Exactly the lines below from the one with "72. Jonathan Trumbull Library" up to and including the one with "121. Windsor Locks Public Library" make up the answer, with nothing else added.

(Document images with source code)
● ● ● ● ● ● ●
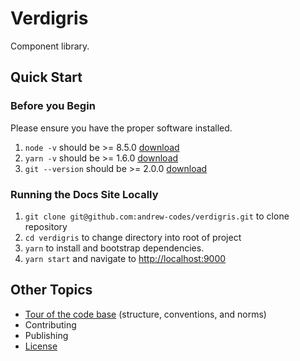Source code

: # Verdigris
Component library.

## Quick Start
### Before you Begin
Please ensure you have the proper software installed.
1. `node -v` should be >= 8.5.0 [download](https://nodejs.org/en/)
2. `yarn -v` should be >= 1.6.0 [download](https://yarnpkg.com/lang/en/docs/install/)
3. `git --version` should be >= 2.0.0 [download](https://git-scm.com/downloads)

### Running the Docs Site Locally
1. `git clone git@github.com:andrew-codes/verdigris.git` to clone repository
2. `cd verdigris` to change directory into root of project
1. `yarn` to install and bootstrap dependencies.
2. `yarn start` and navigate to [http://localhost:9000](http://localhost:9000)

## Other Topics
- [Tour of the code base](./docs/tour-of-the-code-base.md) (structure, conventions, and norms)
- Contributing
- Publishing
- [License](./LICENSE)
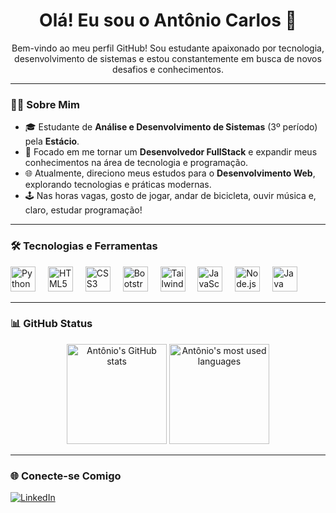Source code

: <h1 align="center">Olá! Eu sou o Antônio Carlos 👋</h1>

<p align="center">Bem-vindo ao meu perfil GitHub! Sou estudante apaixonado por tecnologia, desenvolvimento de sistemas e estou constantemente em busca de novos desafios e conhecimentos.</p>

---

### 👨‍💻 Sobre Mim

- 🎓 Estudante de **Análise e Desenvolvimento de Sistemas** (3º período) pela **Estácio**.
- 🔭 Focado em me tornar um **Desenvolvedor FullStack** e expandir meus conhecimentos na área de tecnologia e programação.
- 🌐 Atualmente, direciono meus estudos para o **Desenvolvimento Web**, explorando tecnologias e práticas modernas.
- 🕹️ Nas horas vagas, gosto de jogar, andar de bicicleta, ouvir música e, claro, estudar programação!

---

### 🛠 Tecnologias e Ferramentas

<div align="left">
  <img src="https://cdn.jsdelivr.net/gh/devicons/devicon/icons/python/python-original.svg" height="40" alt="Python" />
  <img width="12" />
  <img src="https://cdn.jsdelivr.net/gh/devicons/devicon/icons/html5/html5-original.svg" height="40" alt="HTML5" />
  <img width="12" />
  <img src="https://cdn.jsdelivr.net/gh/devicons/devicon/icons/css3/css3-original.svg" height="40" alt="CSS3" />
  <img width="12" />
  <img src="https://cdn.jsdelivr.net/gh/devicons/devicon/icons/bootstrap/bootstrap-original.svg" height="40" alt="Bootstrap" />
  <img width="12" />
  <img src="https://cdn.jsdelivr.net/gh/devicons/devicon/icons/tailwindcss/tailwindcss-original-wordmark.svg" height="40" alt="TailwindCSS" />
  <img width="12" />
  <img src="https://cdn.jsdelivr.net/gh/devicons/devicon/icons/javascript/javascript-original.svg" height="40" alt="JavaScript" />
  <img width="12" />
  <img src="https://cdn.jsdelivr.net/gh/devicons/devicon/icons/nodejs/nodejs-original.svg" height="40" alt="Node.js" />
  <img width="12" />
  <img src="https://cdn.jsdelivr.net/gh/devicons/devicon/icons/java/java-original.svg" height="40" alt="Java" />
</div>

---

### 📊 GitHub Status

<div align="center">
  <img src="https://github-readme-stats.vercel.app/api?username=c0mcod&show_icons=true&include_all_commits=true&count_private=true&theme=dracula&hide_border=false" height="160" alt="Antônio's GitHub stats" />
  <img src="https://github-readme-stats.vercel.app/api/top-langs?username=c0mcod&layout=compact&langs_count=5&theme=dracula&hide_border=false" height="160" alt="Antônio's most used languages" />
</div>

---

### 🌐 Conecte-se Comigo

<div align="left">
  <a href="https://www.linkedin.com/in/antônio-carlos-da-silva-9533a9238" target="_blank">
    <img src="https://img.shields.io/badge/LinkedIn-0A66C2?style=for-the-badge&logo=linkedin&logoColor=white" alt="LinkedIn" />
  </a>
</div>
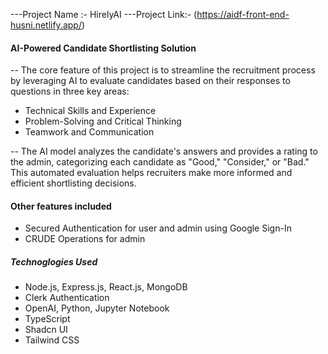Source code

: ---Project Name :- HirelyAI
---Project Link:- (https://aidf-front-end-husni.netlify.app/)

#### AI-Powered Candidate Shortlisting Solution
-- The core feature of this project is to streamline the recruitment process by leveraging AI to evaluate candidates based on their responses to questions in three key areas:

- Technical Skills and Experience
- Problem-Solving and Critical Thinking
- Teamwork and Communication

-- The AI model analyzes the candidate's answers and provides a rating to the admin, categorizing each candidate as "Good," "Consider," or "Bad." This automated evaluation helps recruiters make more informed and efficient shortlisting decisions.

#### Other features included
- Secured Authentication for user and admin using Google Sign-In
- CRUDE Operations for admin

##### Technoglogies Used
- Node.js, Express.js, React.js, MongoDB
- Clerk Authentication
- OpenAI, Python, Jupyter Notebook
- TypeScript
- Shadcn UI
- Tailwind CSS

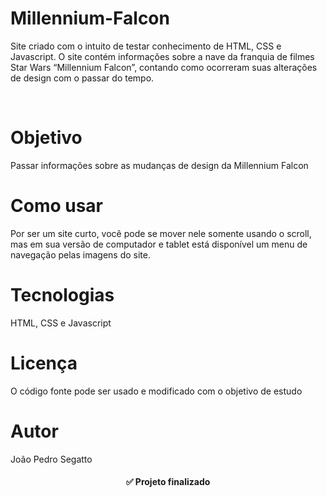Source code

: # Millennium-Falcon

Site criado com o intuito de testar conhecimento de HTML, CSS e Javascript.
O site contém informações sobre a nave da franquia de filmes Star Wars “Millennium Falcon”, contando como ocorreram suas alterações de design com o passar do tempo.

<br>

<p align="center">
 <h1 href="#objetivo">Objetivo</h1> 
  Passar informações sobre as mudanças de design da Millennium Falcon <br>
 <h1 href="#roadmap">Como usar</h1> 
  Por ser um site curto, você pode se mover nele somente usando o scroll, mas em sua versão de computador e tablet está disponível um menu de navegação pelas imagens do site. <br>
 <h1 href="#tecnologias">Tecnologias</h1> 
  HTML, CSS e Javascript <br>
 <h1 href="#licenc-a">Licença</h1> 
  O código fonte pode ser usado e modificado com o objetivo de estudo <br>
 <h1 href="#autor">Autor</h1> 
  João Pedro Segatto <br>
</p>

<h4 align="center"> 
	 ✅ Projeto finalizado
</h4>

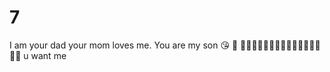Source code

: # 7
I am your dad                                                                                      your mom loves me.                  You are my son 😘 💞 💞💞😘💕💕😘😘💕💕😘😘💕💕😘😘💕 u want me

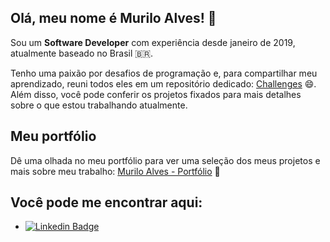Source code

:## Olá, meu nome é Murilo Alves! 👋

Sou um **Software Developer** com experiência desde janeiro de 2019, atualmente baseado no Brasil 🇧🇷.


Tenho uma paixão por desafios de programação e, para compartilhar meu aprendizado, reuni todos eles em um repositório dedicado:  [Challenges](https://github.com/muriloalvesdev/challenges) 😄. Além disso, você pode conferir os projetos fixados para mais detalhes sobre o que estou trabalhando atualmente.

## Meu portfólio
Dê uma olhada no meu portfólio para ver uma seleção dos meus projetos e mais sobre meu trabalho: [Murilo Alves - Portfólio](https://portfolio.muriloalvesdev.com.br/) 🌟

## Você pode me encontrar aqui:

- [![Linkedin Badge](https://img.shields.io/badge/-Linkedin-blue?style=flat-square&logo=Linkedin&logoColor=white&link=https://www.linkedin.com/in/murilo-alves-batista-66039a150/)](https://www.linkedin.com/in/muriloalvesdev/)
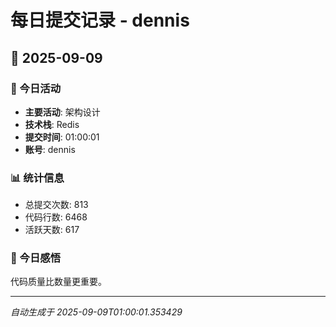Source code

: # 每日提交记录 - dennis

## 📅 2025-09-09

### 🎯 今日活动
- **主要活动**: 架构设计
- **技术栈**: Redis
- **提交时间**: 01:00:01
- **账号**: dennis

### 📊 统计信息
- 总提交次数: 813
- 代码行数: 6468
- 活跃天数: 617

### 💭 今日感悟
代码质量比数量更重要。

---
*自动生成于 2025-09-09T01:00:01.353429*
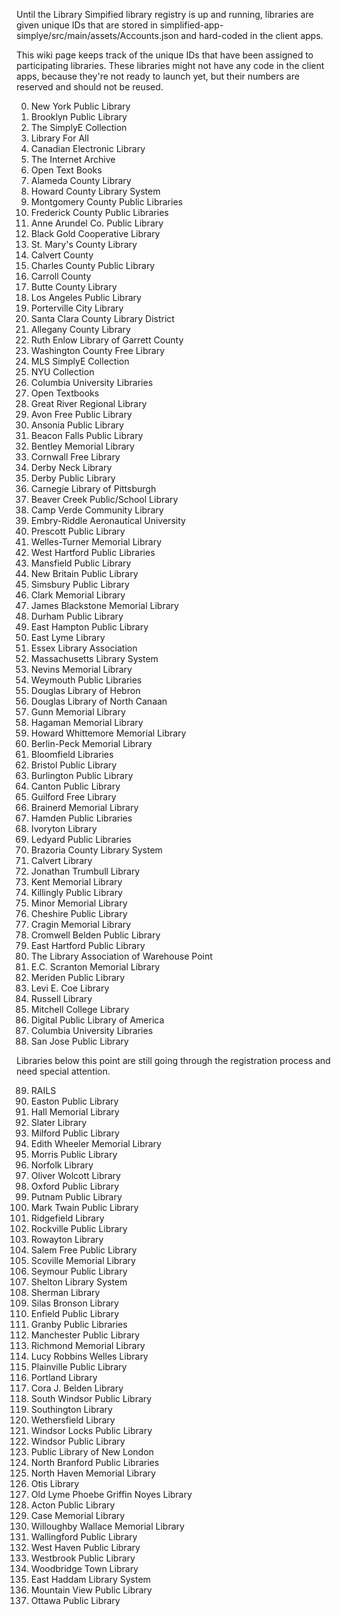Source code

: Until the Library Simpified library registry is up and running, libraries are given unique IDs that are stored in simplified-app-simplye/src/main/assets/Accounts.json and hard-coded in the client apps.

This wiki page keeps track of the unique IDs that have been assigned to participating libraries. These libraries might not have any code in the client apps, because they're not ready to launch yet, but their numbers are reserved and should not be reused.

0. New York Public Library
1. Brooklyn Public Library
2. The SimplyE Collection
3. Library For All
4. Canadian Electronic Library
5. The Internet Archive
6. Open Text Books
7. Alameda County Library
8. Howard County Library System
9. Montgomery County Public Libraries
10. Frederick County Public Libraries
11. Anne Arundel Co. Public Library
12. Black Gold Cooperative Library
13. St. Mary's County Library
14. Calvert County
15. Charles County Public Library
16. Carroll County
17. Butte County Library
18. Los Angeles Public Library
19. Porterville City Library
20. Santa Clara County Library District
21. Allegany County Library
22. Ruth Enlow Library of Garrett County
23. Washington County Free Library
24. MLS SimplyE Collection
25. NYU Collection
26. Columbia University Libraries
27. Open Textbooks
28. Great River Regional Library
29. Avon Free Public Library
30. Ansonia Public Library
31. Beacon Falls Public Library
32. Bentley Memorial Library
33. Cornwall Free Library
34. Derby Neck Library
35. Derby Public Library
36. Carnegie Library of Pittsburgh
37. Beaver Creek Public/School Library
38. Camp Verde Community Library
39. Embry-Riddle Aeronautical University
40. Prescott Public Library
41. Welles-Turner Memorial Library
42. West Hartford Public Libraries
43. Mansfield Public Library
44. New Britain Public Library
45. Simsbury Public Library
46. Clark Memorial Library
47. James Blackstone Memorial Library
48. Durham Public Library
49. East Hampton Public Library
50. East Lyme Library
51. Essex Library Association
52. Massachusetts Library System
53. Nevins Memorial Library
54. Weymouth Public Libraries
55. Douglas Library of Hebron
56. Douglas Library of North Canaan
57. Gunn Memorial Library
58. Hagaman Memorial Library
59. Howard Whittemore Memorial Library
60. Berlin-Peck Memorial Library
61. Bloomfield Libraries
62. Bristol Public Library
63. Burlington Public Library
64. Canton Public Library
65. Guilford Free Library
66. Brainerd Memorial Library
67. Hamden Public Libraries
68. Ivoryton Library
69. Ledyard Public Libraries
70. Brazoria County Library System
71. Calvert Library
72. Jonathan Trumbull Library
73. Kent Memorial Library
74. Killingly Public Library
75. Minor Memorial Library
76. Cheshire Public Library
77. Cragin Memorial Library
78. Cromwell Belden Public Library
79. East Hartford Public Library
80. The Library Association of Warehouse Point
81. E.C. Scranton Memorial Library
82. Meriden Public Library
83. Levi E. Coe Library
84. Russell Library
85. Mitchell College Library
86. Digital Public Library of America
87. Columbia University Libraries
88. San Jose Public Library

Libraries below this point are still going through the registration process and need special attention.

89. RAILS
90. Easton Public Library
91. Hall Memorial Library
92. Slater Library
93. Milford Public Library
94. Edith Wheeler Memorial Library
95. Morris Public Library
96. Norfolk Library
97. Oliver Wolcott Library
98. Oxford Public Library
99. Putnam Public Library
100. Mark Twain Public Library
101. Ridgefield Library
102. Rockville Public Library
103. Rowayton Library
104. Salem Free Public Library
105. Scoville Memorial Library
106. Seymour Public Library
107. Shelton Library System
108. Sherman Library
109. Silas Bronson Library
110. Enfield Public Library
111. Granby Public Libraries
112. Manchester Public Library
113. Richmond Memorial Library
114. Lucy Robbins Welles Library
115. Plainville Public Library
116. Portland Library
117. Cora J. Belden Library
118. South Windsor Public Library
119. Southington Library
120. Wethersfield Library
121. Windsor Locks Public Library
122. Windsor Public Library
123. Public Library of New London
124. North Branford Public Libraries
125. North Haven Memorial Library
126. Otis Library
127. Old Lyme Phoebe Griffin Noyes Library
128. Acton Public Library
129. Case Memorial Library
130. Willoughby Wallace Memorial Library
131. Wallingford Public Library
132. West Haven Public Library
133. Westbrook Public Library
134. Woodbridge Town Library
135. East Haddam Library System
136. Mountain View Public Library
137. Ottawa Public Library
● ● ● ● ● ● ●
Task response »
72. Jonathan Trumbull Library
73. Kent Memorial Library
74. Killingly Public Library
75. Minor Memorial Library
76. Cheshire Public Library
77. Cragin Memorial Library
78. Cromwell Belden Public Library
79. East Hartford Public Library
80. The Library Association of Warehouse Point
81. E.C. Scranton Memorial Library
82. Meriden Public Library
83. Levi E. Coe Library
84. Russell Library
85. Mitchell College Library
86. Digital Public Library of America
87. Columbia University Libraries
88. San Jose Public Library

Libraries below this point are still going through the registration process and need special attention.

89. RAILS
90. Easton Public Library
91. Hall Memorial Library
92. Slater Library
93. Milford Public Library
94. Edith Wheeler Memorial Library
95. Morris Public Library
96. Norfolk Library
97. Oliver Wolcott Library
98. Oxford Public Library
99. Putnam Public Library
100. Mark Twain Public Library
101. Ridgefield Library
102. Rockville Public Library
103. Rowayton Library
104. Salem Free Public Library
105. Scoville Memorial Library
106. Seymour Public Library
107. Shelton Library System
108. Sherman Library
109. Silas Bronson Library
110. Enfield Public Library
111. Granby Public Libraries
112. Manchester Public Library
113. Richmond Memorial Library
114. Lucy Robbins Welles Library
115. Plainville Public Library
116. Portland Library
117. Cora J. Belden Library
118. South Windsor Public Library
119. Southington Library
120. Wethersfield Library
121. Windsor Locks Public Library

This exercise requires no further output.